The bindTime eventOut sends the time at which the Viewpoint
node is bound or unbound. This can happen:
- during loading
- when a set_bind event is sent to the Viewpoint node
- when the browser binds to the Viewpoint node through its user interface
described below
The position and orientation fields of the Viewpoint
node specify relative locations in the local coordinate system. Position
is relative to the coordinate system's origin (0,0,0), while orientation
specifies a rotation relative to the default orientation. In the default
position and orientation, the user is on the Z-axis looking down the
-Z-axis toward the origin with +X to the right and +Y straight up. Viewpoint
nodes are affected by the transformation hierarchy.
Navigation types (see "3.29 NavigationInfo")
that require a definition of a down vector (e.g., terrain following)
shall use the negative Y-axis of the coordinate system of the currently
bound Viewpoint node. Likewise navigation types that require a definition
of an up vector shall use the positive Y-axis of the coordinate system
of the currently bound Viewpoint node. The orientation field
of the Viewpoint node does not affect the definition of the down or
up vectors. This allows the author to separate the viewing direction
from the gravity direction.
| TIP:
The distinction between the gravity direction (which way is down)

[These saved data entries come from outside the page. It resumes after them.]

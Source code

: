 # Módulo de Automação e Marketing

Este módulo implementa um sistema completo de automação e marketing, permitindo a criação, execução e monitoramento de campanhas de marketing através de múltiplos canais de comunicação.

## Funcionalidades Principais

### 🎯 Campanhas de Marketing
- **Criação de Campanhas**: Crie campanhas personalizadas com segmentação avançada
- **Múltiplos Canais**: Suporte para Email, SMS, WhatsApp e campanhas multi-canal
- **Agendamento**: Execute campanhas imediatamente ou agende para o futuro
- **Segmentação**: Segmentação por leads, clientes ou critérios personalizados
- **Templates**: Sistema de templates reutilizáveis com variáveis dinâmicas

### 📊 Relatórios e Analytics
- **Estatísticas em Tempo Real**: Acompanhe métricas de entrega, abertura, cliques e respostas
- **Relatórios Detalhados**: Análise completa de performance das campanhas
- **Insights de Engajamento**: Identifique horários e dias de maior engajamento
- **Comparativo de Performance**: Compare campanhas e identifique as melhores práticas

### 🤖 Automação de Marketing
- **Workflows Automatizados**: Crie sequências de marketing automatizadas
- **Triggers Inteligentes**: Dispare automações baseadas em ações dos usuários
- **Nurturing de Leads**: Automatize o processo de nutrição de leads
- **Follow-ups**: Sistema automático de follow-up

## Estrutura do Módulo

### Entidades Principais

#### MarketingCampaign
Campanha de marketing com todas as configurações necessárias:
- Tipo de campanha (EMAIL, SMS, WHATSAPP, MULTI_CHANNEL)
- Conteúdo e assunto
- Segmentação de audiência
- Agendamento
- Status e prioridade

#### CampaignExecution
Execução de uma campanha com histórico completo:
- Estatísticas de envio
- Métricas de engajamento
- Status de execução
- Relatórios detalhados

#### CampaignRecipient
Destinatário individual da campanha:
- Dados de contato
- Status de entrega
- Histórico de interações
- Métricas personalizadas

and the Viewpoint's orientation (which way the user happens to be
looking) allows you to create interesting effects, but also requires
you to be careful when animating Viewpoint orientations. For example,
if you create an animation that moves the viewer halfway up a mountain,
with the final orientation looking up toward the top of the mountain,
you should animate the fields of the Viewpoint and not a Transform
node above the Viewpoint. If you do animate the coordinate system
of the Viewpoint (a Transform node above it), then you are changing
the down direction, and if the user happens to step off a bridge
over a chasm you placed on the mountain, they will fall in the wrong
direction. Note that all of this is assuming that the VRML browser
being used implements terrain following--keeping users on the ground
as they move around the world. Although not required by the VRML
specification, it is expected that most VRML browsers will support
terrain following because it makes moving through a 3D world so
much easier. |
The jump field specifies whether the user's view "jumps" to
the position and orientation of a bound Viewpoint node or remains unchanged.
This jump is instantaneous and discontinuous in that no collisions are
performed and no ProximitySensor nodes are checked in between the starting
and ending jump points. If the user's position before the jump is inside
a ProximitySensor the exitTime of that sensor shall send the
same timestamp as the bind eventIn. Similarly, if the user's position
after the jump is inside a ProximitySensor the enterTime of that
sensor shall send the same timestamp as the bind eventIn. Regardless
of the value of jump at bind time, the relative viewing transformation
between the user's view and the current Viewpoint node shall be stored
with the current Viewpoint node for later use when un-jumping
(i.e., popping the the Viewpoint node binding stack from a Viewpoint
node with jump TRUE). The following summarizes the the
bind stack rules (described in "2.6.10 Bindable children nodes")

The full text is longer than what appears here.